After I call a kernel, I want the CPU to wait until it’s finished, then copy the results back to the host.
If I do something like:
myKernel<<<grid, block, block.x*4*sizeof(int)>>>(dCurrentN); CUT_CHECK_ERROR("Kernel execution failed"); CUDA_SAFE_CALL( cudaMemcpy( hCurrentN, dCurrentN, MemSize, cudaMemcpyDeviceToHost) );
The Memcpy will wait for the kernel to finish, as expected.
Everything runs fine, but the CPU spins using 100% while waiting.
I read this is to reduce latency… I can’t find that reference anymore, it may have been on the forum and not the docs.
I want the CPU to sleep while waiting, not poll.
I thought the solution was to call cudaThreadSynchronize() after the kernel.

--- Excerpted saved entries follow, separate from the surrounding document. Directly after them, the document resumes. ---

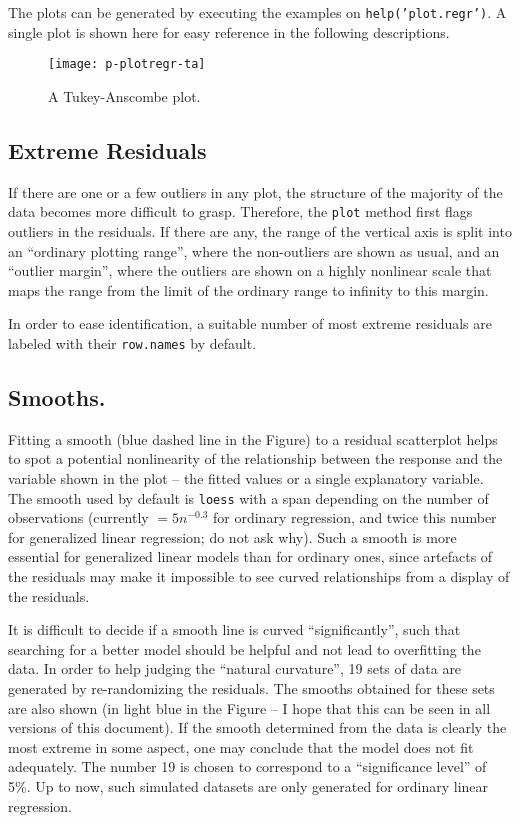 \documentclass{article}
\providecommand{\T}{\texttt}
\begin{document}
The plots can be generated by executing the examples on
\T{help('plot.regr')}. 
A single plot is shown here for easy reference in the following
descriptions. 

\begin{figure}[htb]
\centerline{\texttt{[image: p-plotregr-ta]}}
\caption{A Tukey-Anscombe plot.}
\end{figure}

\subsection{Extreme Residuals}
If there are one or a few outliers in any plot, the structure of the
majority of the data becomes more difficult to grasp. 
Therefore, the \T{plot} method first flags outliers in the residuals.
If there are any, the range of the vertical axis is split into an
``ordinary plotting range'', where the non-outliers are shown as usual, and
an ``outlier margin'', where the outliers are shown on a highly nonlinear
scale that maps the range from the limit of the ordinary range to infinity 
to this margin.

In order to ease identification, a suitable number of most extreme
residuals are labeled with their \T{row.names} by default.

\subsection{Smooths.}
Fitting a smooth (blue dashed line in the Figure) 
to a residual scatterplot helps to spot a potential
nonlinearity of the relationship between the response and the variable
shown in the plot -- the fitted values or a single explanatory variable.
The smooth used by default is \T{loess} with a span depending on the number
of observations (currently $= 5n^{-0.3}$ for ordinary regression, and twice 
this number for generalized linear regression; do not ask why).
Such a smooth is more essential for generalized linear models than for 
ordinary ones, since artefacts of the residuals may make it impossible to 
see curved relationships from a display of the residuals.

It is difficult to decide if a smooth line is curved ``significantly'',
such that searching for a better model should be helpful and not lead to 
overfitting the data.
In order to help judging the ``natural curvature'', 19 sets of data are
generated by 
re-randomizing the residuals. 
The smooths obtained for these sets are also shown (in light blue in the
Figure -- I hope that this can be seen in all versions of this document).
If the smooth determined from the data is clearly the most extreme in some
aspect, one may conclude that the model does not fit adequately.
The number 19 is chosen to correspond to a ``significance level'' of 5\%.
Up to now, such simulated datasets are only generated for ordinary linear
regression. 
\end{document}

If I add that, my program still runs fine but still uses 100% CPU.
Currently I can hack an ugly short-term workaround to the pegged CPU by manually putting a Windows Sleep() call after the kernel… but that’s not what I want since that’s a hardwired time delay, bad for many reasons.
This is on an old G80 board as well as a new GX280, both using the latest CUDA 2.0 beta SDK on Windows XP.
How can I avoid the 100% CPU while waiting for a kernel to finish?